[WHAT THIS TASK INVOLVES] Write only the number of lines below in which "subsection" occurs.
[TASK MATERIAL — start]
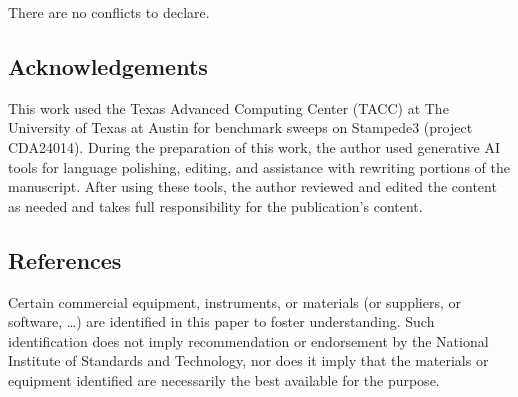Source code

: \documentclass[
]{article}
\begin{document}
There are no conflicts to declare.

\hypertarget{acknowledgements}{%
\subsection{Acknowledgements}\label{acknowledgements}}

This work used the Texas Advanced Computing Center (TACC) at The
University of Texas at Austin for benchmark sweeps on Stampede3 (project
CDA24014). During the preparation of this work, the author used
generative AI tools for language polishing, editing, and assistance with
rewriting portions of the manuscript. After using these tools, the
author reviewed and edited the content as needed and takes full
responsibility for the publication's content.

\hypertarget{references}{%
\subsection{References}\label{references}}

Certain commercial equipment, instruments, or materials (or suppliers,
or software, \ldots) are identified in this paper to foster
understanding. Such identification does not imply recommendation or
endorsement by the National Institute of Standards and Technology, nor
does it imply that the materials or equipment identified are necessarily
the best available for the purpose.
\end{document}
[TASK MATERIAL — finish]
[RESPONSE] 2